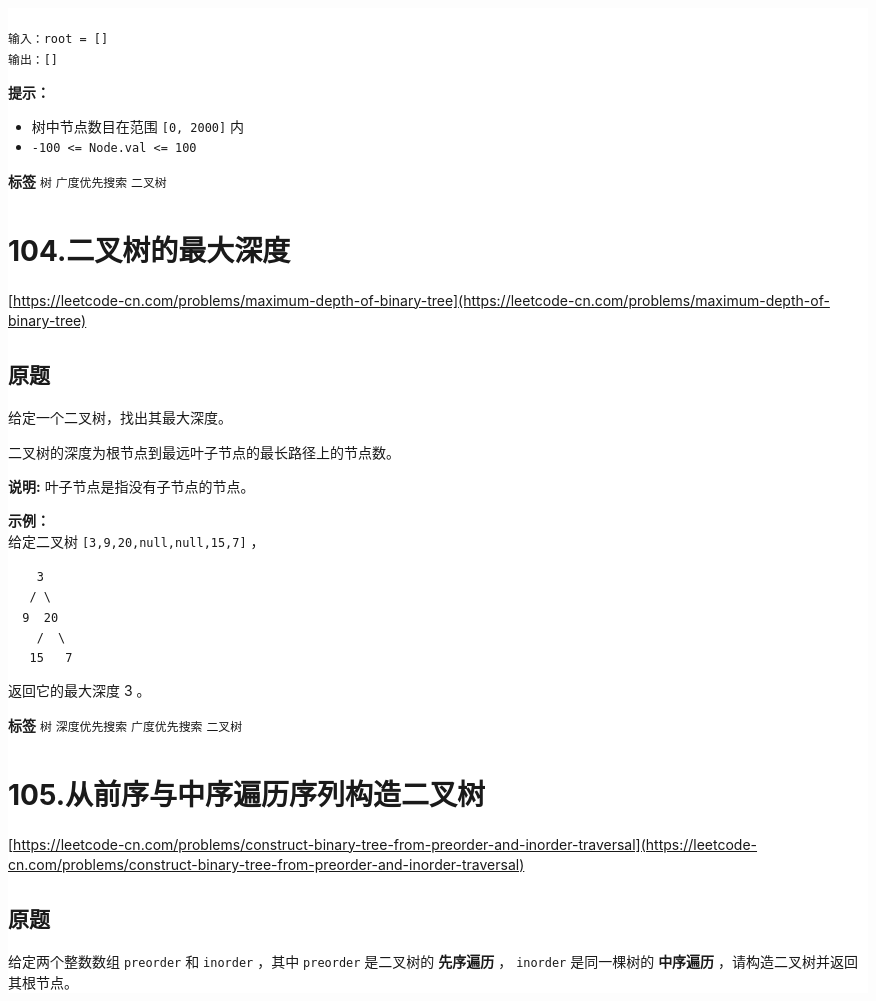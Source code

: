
 ```

输入：root = []
输出：[]

```
 

 **提示：** 
- 树中节点数目在范围 `[0, 2000]` 内
-  `-100 <= Node.val <= 100` 
 
**标签**
`树` `广度优先搜索` `二叉树` 


## 
```python

```
>
# 104.二叉树的最大深度
[https://leetcode-cn.com/problems/maximum-depth-of-binary-tree](https://leetcode-cn.com/problems/maximum-depth-of-binary-tree) 
## 原题
给定一个二叉树，找出其最大深度。

二叉树的深度为根节点到最远叶子节点的最长路径上的节点数。

 **说明:** 叶子节点是指没有子节点的节点。

 **示例：** <br>
给定二叉树 `[3,9,20,null,null,15,7]` ，

```
    3
   / \
  9  20
    /  \
   15   7
```
返回它的最大深度 3 。

 
**标签**
`树` `深度优先搜索` `广度优先搜索` `二叉树` 


## 
```python

```
>
# 105.从前序与中序遍历序列构造二叉树
[https://leetcode-cn.com/problems/construct-binary-tree-from-preorder-and-inorder-traversal](https://leetcode-cn.com/problems/construct-binary-tree-from-preorder-and-inorder-traversal) 
## 原题
给定两个整数数组 `preorder` 和 `inorder` ，其中 `preorder` 是二叉树的 **先序遍历** ， `inorder` 是同一棵树的 **中序遍历** ，请构造二叉树并返回其根节点。
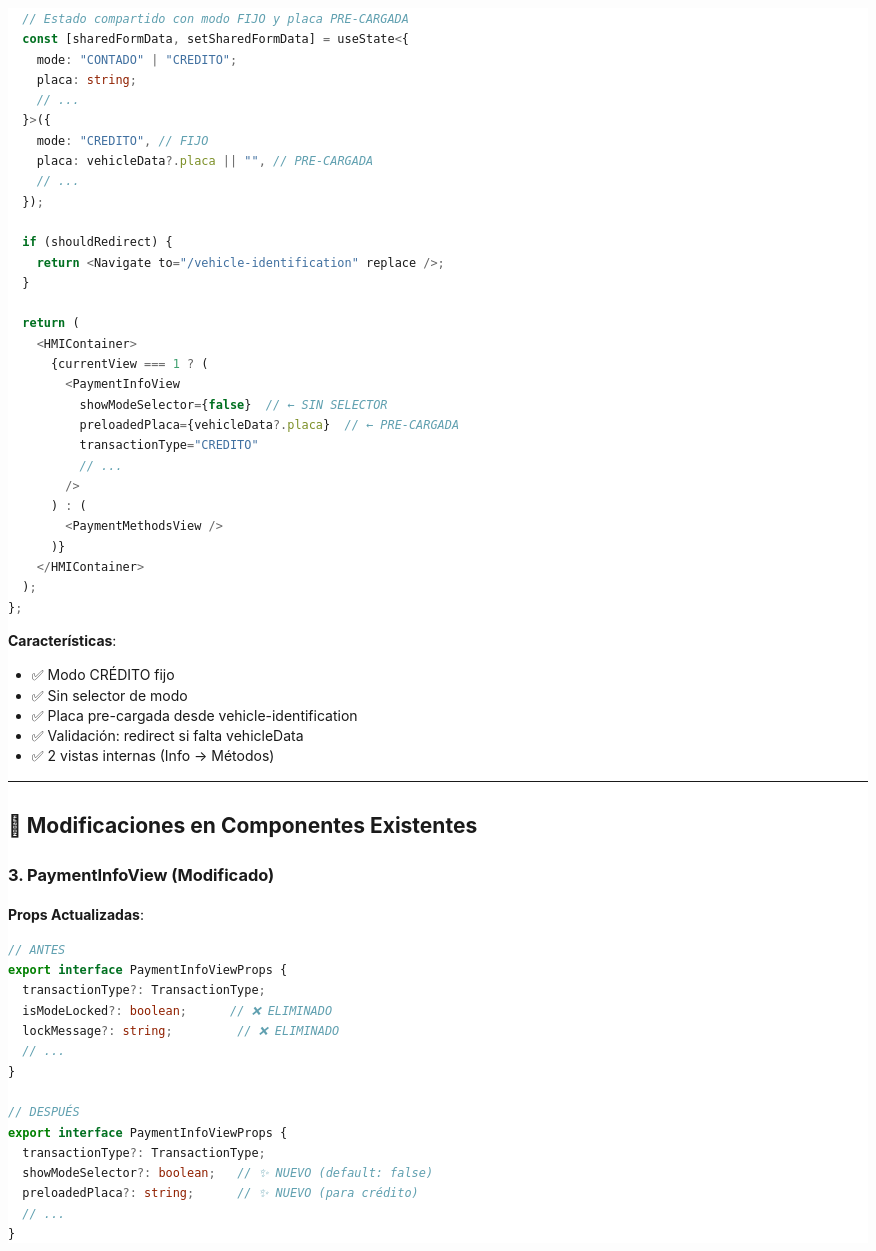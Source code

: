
 ```typescript
  // Estado compartido con modo FIJO y placa PRE-CARGADA
  const [sharedFormData, setSharedFormData] = useState<{
    mode: "CONTADO" | "CREDITO";
    placa: string;
    // ...
  }>({
    mode: "CREDITO", // FIJO
    placa: vehicleData?.placa || "", // PRE-CARGADA
    // ...
  });

  if (shouldRedirect) {
    return <Navigate to="/vehicle-identification" replace />;
  }

  return (
    <HMIContainer>
      {currentView === 1 ? (
        <PaymentInfoView
          showModeSelector={false}  // ← SIN SELECTOR
          preloadedPlaca={vehicleData?.placa}  // ← PRE-CARGADA
          transactionType="CREDITO"
          // ...
        />
      ) : (
        <PaymentMethodsView />
      )}
    </HMIContainer>
  );
};
```

**Características**:
- ✅ Modo CRÉDITO fijo
- ✅ Sin selector de modo
- ✅ Placa pre-cargada desde vehicle-identification
- ✅ Validación: redirect si falta vehicleData
- ✅ 2 vistas internas (Info → Métodos)

---

## 📝 Modificaciones en Componentes Existentes

### 3. **PaymentInfoView** (Modificado)

**Props Actualizadas**:

```typescript
// ANTES
export interface PaymentInfoViewProps {
  transactionType?: TransactionType;
  isModeLocked?: boolean;      // ❌ ELIMINADO
  lockMessage?: string;         // ❌ ELIMINADO
  // ...
}

// DESPUÉS
export interface PaymentInfoViewProps {
  transactionType?: TransactionType;
  showModeSelector?: boolean;   // ✨ NUEVO (default: false)
  preloadedPlaca?: string;      // ✨ NUEVO (para crédito)
  // ...
}
```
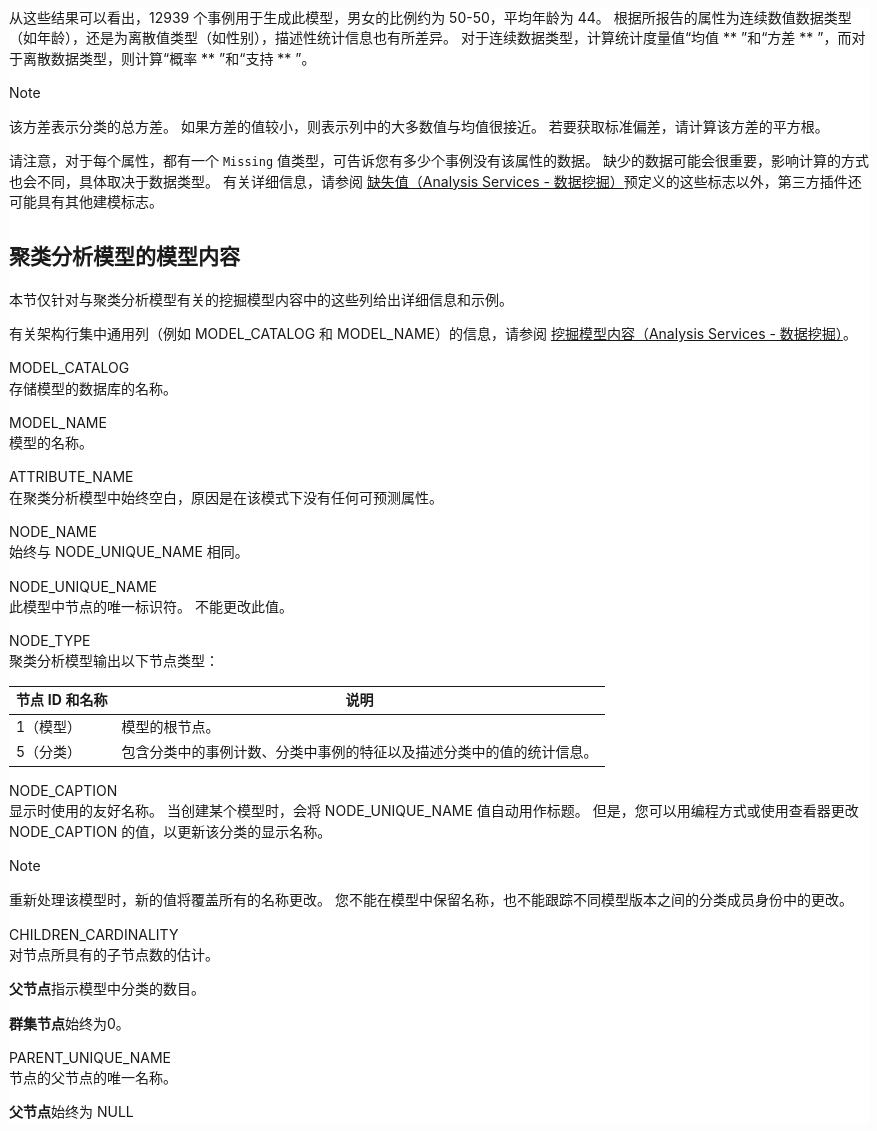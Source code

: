  从这些结果可以看出，12939 个事例用于生成此模型，男女的比例约为 50-50，平均年龄为 44。 根据所报告的属性为连续数值数据类型（如年龄），还是为离散值类型（如性别），描述性统计信息也有所差异。 对于连续数据类型，计算统计度量值“均值 ** ”和“方差 ** ”，而对于离散数据类型，则计算“概率 ** ”和“支持 ** ”。  
  
> [!NOTE]  
>  该方差表示分类的总方差。 如果方差的值较小，则表示列中的大多数值与均值很接近。 若要获取标准偏差，请计算该方差的平方根。  
  
 请注意，对于每个属性，都有一个 `Missing` 值类型，可告诉您有多少个事例没有该属性的数据。 缺少的数据可能会很重要，影响计算的方式也会不同，具体取决于数据类型。 有关详细信息，请参阅 [缺失值（Analysis Services - 数据挖掘）](missing-values-analysis-services-data-mining.md)预定义的这些标志以外，第三方插件还可能具有其他建模标志。  
  
## <a name="model-content-for-a-clustering-model"></a>聚类分析模型的模型内容  
 本节仅针对与聚类分析模型有关的挖掘模型内容中的这些列给出详细信息和示例。  
  
 有关架构行集中通用列（例如 MODEL_CATALOG 和 MODEL_NAME）的信息，请参阅 [挖掘模型内容（Analysis Services - 数据挖掘）](mining-model-content-analysis-services-data-mining.md)。  
  
 MODEL_CATALOG  
 存储模型的数据库的名称。  
  
 MODEL_NAME  
 模型的名称。  
  
 ATTRIBUTE_NAME  
 在聚类分析模型中始终空白，原因是在该模式下没有任何可预测属性。  
  
 NODE_NAME  
 始终与 NODE_UNIQUE_NAME 相同。  
  
 NODE_UNIQUE_NAME  
 此模型中节点的唯一标识符。 不能更改此值。  
  
 NODE_TYPE  
 聚类分析模型输出以下节点类型：  
  
|节点 ID 和名称|说明|  
|----------------------|-----------------|  
|1（模型）|模型的根节点。|  
|5（分类）|包含分类中的事例计数、分类中事例的特征以及描述分类中的值的统计信息。|  
  
 NODE_CAPTION  
 显示时使用的友好名称。 当创建某个模型时，会将 NODE_UNIQUE_NAME 值自动用作标题。 但是，您可以用编程方式或使用查看器更改 NODE_CAPTION 的值，以更新该分类的显示名称。  
  
> [!NOTE]  
>  重新处理该模型时，新的值将覆盖所有的名称更改。 您不能在模型中保留名称，也不能跟踪不同模型版本之间的分类成员身份中的更改。  
  
 CHILDREN_CARDINALITY  
 对节点所具有的子节点数的估计。  
  
 **父节点**指示模型中分类的数目。  
  
 **群集节点**始终为0。  
  
 PARENT_UNIQUE_NAME  
 节点的父节点的唯一名称。  
  
 **父节点**始终为 NULL  
  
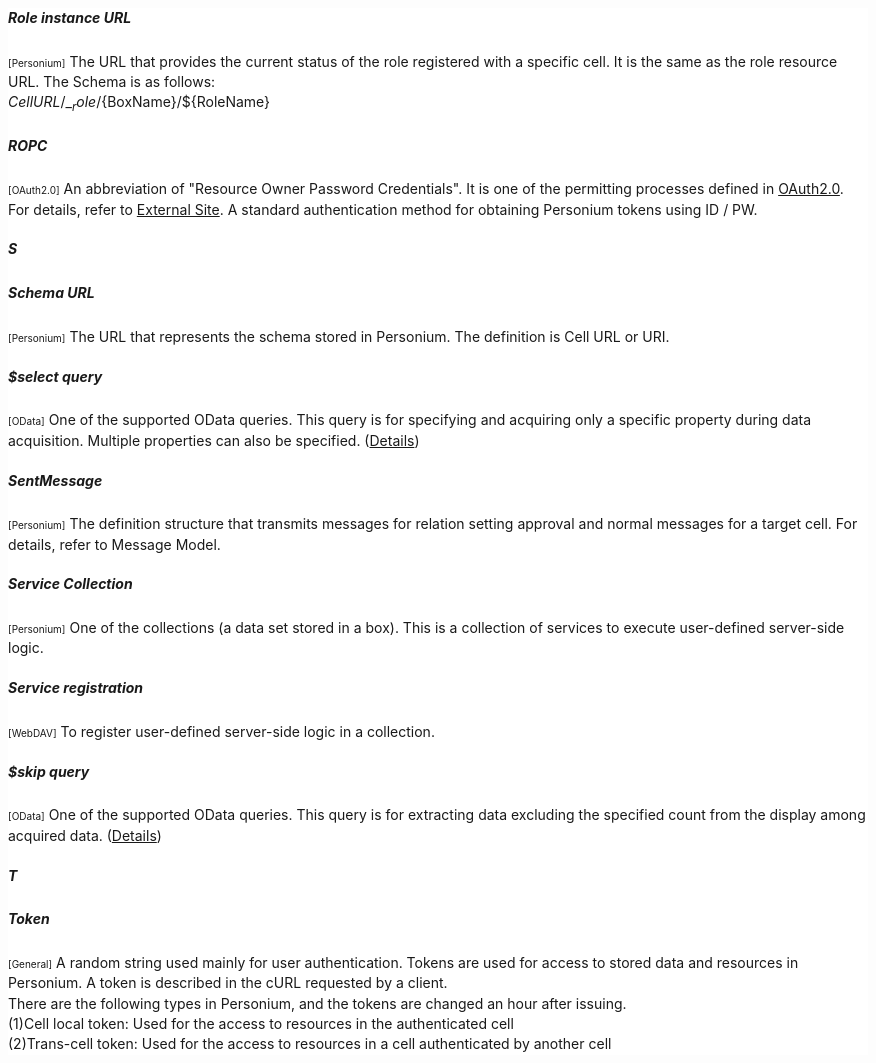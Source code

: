 
##### Role instance URL
<font size=1>[Personium]</font> The URL that provides the current status of the role registered with a specific cell. It is the same as the role resource URL. The Schema is as follows:  
${Cell URL}/\__role/${BoxName}/${RoleName}


##### ROPC
<font size=1>[OAuth2.0]</font> An abbreviation of "Resource Owner Password Credentials". It is one of the permitting processes defined in [OAuth2.0](http://tools.ietf.org/pdf/rfc6749.pdf). For details, refer to [External Site](http://openid-foundation-japan.github.io/draft-ietf-oauth-v2-draft22.ja.html#anchor7). A standard authentication method for obtaining Personium tokens using ID / PW.


##### <a name="anc_s"> S</a>
##### Schema URL
<font size=1>[Personium]</font> The URL that represents the schema stored in Personium. The definition is Cell URL or URI.


##### $select query
<font size=1>[OData]</font> One of the supported OData queries. This query is for specifying and acquiring only a specific property during data acquisition. Multiple properties can also be specified. ([Details](../apiref/1.5.8/406_Select_Query.md))


##### SentMessage
<font size=1>[Personium]</font> The definition structure that transmits messages for relation setting approval and normal messages for a target cell. For details, refer to Message Model.


##### Service Collection
<font size=1>[Personium]</font> One of the collections (a data set stored in a box). This is a collection of services to execute user-defined server-side logic.


##### Service registration
<font size=1>[WebDAV]</font> To register user-defined server-side logic in a collection.


##### $skip query
<font size=1>[OData]</font> One of the supported OData queries. This query is for extracting data excluding the specified count from the display among acquired data. ([Details](../apiref/1.5.8/402_Skip_Query.md))


##### <a name="anc_t"> T</a>
##### Token
<font size=1>[General]</font> A random string used mainly for user authentication. Tokens are used for access to stored data and resources in Personium. A token is described in the cURL requested by a client.  
There are the following types in Personium, and the tokens are changed an hour after issuing.  
(1)Cell local token: Used for the access to resources in the authenticated cell  
(2)Trans-cell token: Used for the access to resources in a cell authenticated by another cell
+++++
= What you will do =
Each line above is to be duplicated exactly, and the pictures are to be omitted.

= Problem solution =
Source code

:
 ```

输入：root = []
输出：[]

```
 

 **提示：** 
- 树中节点数目在范围 `[0, 2000]` 内
-  `-100 <= Node.val <= 100` 
 
**标签**
`树` `广度优先搜索` `二叉树` 


## 
```python

```
>
# 104.二叉树的最大深度
[https://leetcode-cn.com/problems/maximum-depth-of-binary-tree](https://leetcode-cn.com/problems/maximum-depth-of-binary-tree) 
## 原题
给定一个二叉树，找出其最大深度。

二叉树的深度为根节点到最远叶子节点的最长路径上的节点数。

 **说明:** 叶子节点是指没有子节点的节点。

 **示例：** <br>
给定二叉树 `[3,9,20,null,null,15,7]` ，

```
    3
   / \
  9  20
    /  \
   15   7
```
返回它的最大深度 3 。

 
**标签**
`树` `深度优先搜索` `广度优先搜索` `二叉树` 


## 
```python

```
>
# 105.从前序与中序遍历序列构造二叉树
[https://leetcode-cn.com/problems/construct-binary-tree-from-preorder-and-inorder-traversal](https://leetcode-cn.com/problems/construct-binary-tree-from-preorder-and-inorder-traversal) 
## 原题
给定两个整数数组 `preorder` 和 `inorder` ，其中 `preorder` 是二叉树的 **先序遍历** ， `inorder` 是同一棵树的 **中序遍历** ，请构造二叉树并返回其根节点。
Source code

:
 ```typescript
  // Estado compartido con modo FIJO y placa PRE-CARGADA
  const [sharedFormData, setSharedFormData] = useState<{
    mode: "CONTADO" | "CREDITO";
    placa: string;
    // ...
  }>({
    mode: "CREDITO", // FIJO
    placa: vehicleData?.placa || "", // PRE-CARGADA
    // ...
  });

  if (shouldRedirect) {
    return <Navigate to="/vehicle-identification" replace />;
  }

  return (
    <HMIContainer>
      {currentView === 1 ? (
        <PaymentInfoView
          showModeSelector={false}  // ← SIN SELECTOR
          preloadedPlaca={vehicleData?.placa}  // ← PRE-CARGADA
          transactionType="CREDITO"
          // ...
        />
      ) : (
        <PaymentMethodsView />
      )}
    </HMIContainer>
  );
};
```

**Características**:
- ✅ Modo CRÉDITO fijo
- ✅ Sin selector de modo
- ✅ Placa pre-cargada desde vehicle-identification
- ✅ Validación: redirect si falta vehicleData
- ✅ 2 vistas internas (Info → Métodos)

---

## 📝 Modificaciones en Componentes Existentes

### 3. **PaymentInfoView** (Modificado)

**Props Actualizadas**:

```typescript
// ANTES
export interface PaymentInfoViewProps {
  transactionType?: TransactionType;
  isModeLocked?: boolean;      // ❌ ELIMINADO
  lockMessage?: string;         // ❌ ELIMINADO
  // ...
}

// DESPUÉS
export interface PaymentInfoViewProps {
  transactionType?: TransactionType;
  showModeSelector?: boolean;   // ✨ NUEVO (default: false)
  preloadedPlaca?: string;      // ✨ NUEVO (para crédito)
  // ...
}
```
Source code

:  从这些结果可以看出，12939 个事例用于生成此模型，男女的比例约为 50-50，平均年龄为 44。 根据所报告的属性为连续数值数据类型（如年龄），还是为离散值类型（如性别），描述性统计信息也有所差异。 对于连续数据类型，计算统计度量值“均值 ** ”和“方差 ** ”，而对于离散数据类型，则计算“概率 ** ”和“支持 ** ”。  
  
> [!NOTE]  
>  该方差表示分类的总方差。 如果方差的值较小，则表示列中的大多数值与均值很接近。 若要获取标准偏差，请计算该方差的平方根。  
  
 请注意，对于每个属性，都有一个 `Missing` 值类型，可告诉您有多少个事例没有该属性的数据。 缺少的数据可能会很重要，影响计算的方式也会不同，具体取决于数据类型。 有关详细信息，请参阅 [缺失值（Analysis Services - 数据挖掘）](missing-values-analysis-services-data-mining.md)预定义的这些标志以外，第三方插件还可能具有其他建模标志。  
  
## <a name="model-content-for-a-clustering-model"></a>聚类分析模型的模型内容  
 本节仅针对与聚类分析模型有关的挖掘模型内容中的这些列给出详细信息和示例。  
  
 有关架构行集中通用列（例如 MODEL_CATALOG 和 MODEL_NAME）的信息，请参阅 [挖掘模型内容（Analysis Services - 数据挖掘）](mining-model-content-analysis-services-data-mining.md)。  
  
 MODEL_CATALOG  
 存储模型的数据库的名称。  
  
 MODEL_NAME  
 模型的名称。  
  
 ATTRIBUTE_NAME  
 在聚类分析模型中始终空白，原因是在该模式下没有任何可预测属性。  
  
 NODE_NAME  
 始终与 NODE_UNIQUE_NAME 相同。  
  
 NODE_UNIQUE_NAME  
 此模型中节点的唯一标识符。 不能更改此值。  
  
 NODE_TYPE  
 聚类分析模型输出以下节点类型：  
  
|节点 ID 和名称|说明|  
|----------------------|-----------------|  
|1（模型）|模型的根节点。|  
|5（分类）|包含分类中的事例计数、分类中事例的特征以及描述分类中的值的统计信息。|  
  
 NODE_CAPTION  
 显示时使用的友好名称。 当创建某个模型时，会将 NODE_UNIQUE_NAME 值自动用作标题。 但是，您可以用编程方式或使用查看器更改 NODE_CAPTION 的值，以更新该分类的显示名称。  
  
> [!NOTE]  
>  重新处理该模型时，新的值将覆盖所有的名称更改。 您不能在模型中保留名称，也不能跟踪不同模型版本之间的分类成员身份中的更改。  
  
 CHILDREN_CARDINALITY  
 对节点所具有的子节点数的估计。  
  
 **父节点**指示模型中分类的数目。  
  
 **群集节点**始终为0。  
  
 PARENT_UNIQUE_NAME  
 节点的父节点的唯一名称。  
  
 **父节点**始终为 NULL  
  
Source code

: 
##### Role instance URL
<font size=1>[Personium]</font> The URL that provides the current status of the role registered with a specific cell. It is the same as the role resource URL. The Schema is as follows:  
${Cell URL}/\__role/${BoxName}/${RoleName}


##### ROPC
<font size=1>[OAuth2.0]</font> An abbreviation of "Resource Owner Password Credentials". It is one of the permitting processes defined in [OAuth2.0](http://tools.ietf.org/pdf/rfc6749.pdf). For details, refer to [External Site](http://openid-foundation-japan.github.io/draft-ietf-oauth-v2-draft22.ja.html#anchor7). A standard authentication method for obtaining Personium tokens using ID / PW.


##### <a name="anc_s"> S</a>
##### Schema URL
<font size=1>[Personium]</font> The URL that represents the schema stored in Personium. The definition is Cell URL or URI.


##### $select query
<font size=1>[OData]</font> One of the supported OData queries. This query is for specifying and acquiring only a specific property during data acquisition. Multiple properties can also be specified. ([Details](../apiref/1.5.8/406_Select_Query.md))


##### SentMessage
<font size=1>[Personium]</font> The definition structure that transmits messages for relation setting approval and normal messages for a target cell. For details, refer to Message Model.


##### Service Collection
<font size=1>[Personium]</font> One of the collections (a data set stored in a box). This is a collection of services to execute user-defined server-side logic.


##### Service registration
<font size=1>[WebDAV]</font> To register user-defined server-side logic in a collection.


##### $skip query
<font size=1>[OData]</font> One of the supported OData queries. This query is for extracting data excluding the specified count from the display among acquired data. ([Details](../apiref/1.5.8/402_Skip_Query.md))


##### <a name="anc_t"> T</a>
##### Token
<font size=1>[General]</font> A random string used mainly for user authentication. Tokens are used for access to stored data and resources in Personium. A token is described in the cURL requested by a client.  
There are the following types in Personium, and the tokens are changed an hour after issuing.  
(1)Cell local token: Used for the access to resources in the authenticated cell  
(2)Trans-cell token: Used for the access to resources in a cell authenticated by another cell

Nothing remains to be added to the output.